* _Task directions_:
Scan the records for "YogaSMC" and copy each line that contains it.

* _Supplied material_:
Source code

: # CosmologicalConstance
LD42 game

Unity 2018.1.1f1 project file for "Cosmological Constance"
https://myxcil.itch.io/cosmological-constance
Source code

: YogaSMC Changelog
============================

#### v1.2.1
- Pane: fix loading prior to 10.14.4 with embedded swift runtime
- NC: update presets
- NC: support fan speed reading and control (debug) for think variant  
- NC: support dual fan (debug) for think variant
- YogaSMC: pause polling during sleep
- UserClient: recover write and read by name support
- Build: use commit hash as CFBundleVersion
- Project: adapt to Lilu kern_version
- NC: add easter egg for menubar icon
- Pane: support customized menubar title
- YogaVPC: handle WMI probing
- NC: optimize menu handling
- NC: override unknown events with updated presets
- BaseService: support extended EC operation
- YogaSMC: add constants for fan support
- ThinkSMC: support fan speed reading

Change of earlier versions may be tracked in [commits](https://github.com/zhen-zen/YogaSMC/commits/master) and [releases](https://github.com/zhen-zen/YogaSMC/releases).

* _Task solution_:
: YogaSMC Changelog
- YogaSMC: pause polling during sleep
- YogaSMC: add constants for fan support
Change of earlier versions may be tracked in [commits](https://github.com/zhen-zen/YogaSMC/commits/master) and [releases](https://github.com/zhen-zen/YogaSMC/releases).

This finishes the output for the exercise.